# BRIEF
Go line by line through the entries below and count those containing the string "xrightarrow"; give only the count.
=== Begin Enclosure ===
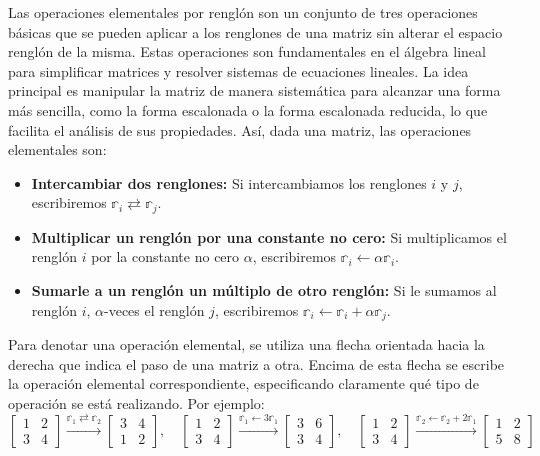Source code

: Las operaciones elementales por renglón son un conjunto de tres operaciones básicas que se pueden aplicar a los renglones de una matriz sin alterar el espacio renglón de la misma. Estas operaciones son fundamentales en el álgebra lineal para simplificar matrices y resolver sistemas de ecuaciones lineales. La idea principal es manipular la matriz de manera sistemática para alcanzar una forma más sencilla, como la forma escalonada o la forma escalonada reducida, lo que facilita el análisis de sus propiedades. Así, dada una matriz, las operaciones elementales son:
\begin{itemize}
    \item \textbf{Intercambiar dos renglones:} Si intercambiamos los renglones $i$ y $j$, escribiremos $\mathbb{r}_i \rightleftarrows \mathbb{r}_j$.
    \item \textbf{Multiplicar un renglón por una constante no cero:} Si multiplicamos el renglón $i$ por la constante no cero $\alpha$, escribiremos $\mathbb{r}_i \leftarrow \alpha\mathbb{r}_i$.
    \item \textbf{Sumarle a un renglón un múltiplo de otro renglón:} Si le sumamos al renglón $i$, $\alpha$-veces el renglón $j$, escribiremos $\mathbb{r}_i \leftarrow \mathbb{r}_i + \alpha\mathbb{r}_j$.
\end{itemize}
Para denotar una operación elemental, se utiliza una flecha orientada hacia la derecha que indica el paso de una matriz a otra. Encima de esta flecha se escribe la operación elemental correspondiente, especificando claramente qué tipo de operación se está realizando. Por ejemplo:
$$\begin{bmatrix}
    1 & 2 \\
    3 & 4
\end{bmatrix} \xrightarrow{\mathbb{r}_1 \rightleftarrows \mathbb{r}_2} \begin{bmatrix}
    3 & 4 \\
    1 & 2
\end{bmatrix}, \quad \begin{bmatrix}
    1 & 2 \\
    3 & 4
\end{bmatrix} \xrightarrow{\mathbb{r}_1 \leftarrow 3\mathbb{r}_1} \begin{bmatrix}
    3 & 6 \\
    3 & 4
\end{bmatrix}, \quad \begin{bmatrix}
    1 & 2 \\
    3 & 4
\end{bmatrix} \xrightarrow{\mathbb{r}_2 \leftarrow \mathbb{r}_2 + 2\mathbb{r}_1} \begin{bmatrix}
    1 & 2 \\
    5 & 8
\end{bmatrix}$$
=== End Enclosure ===
# EXERCISE SOLUTION
3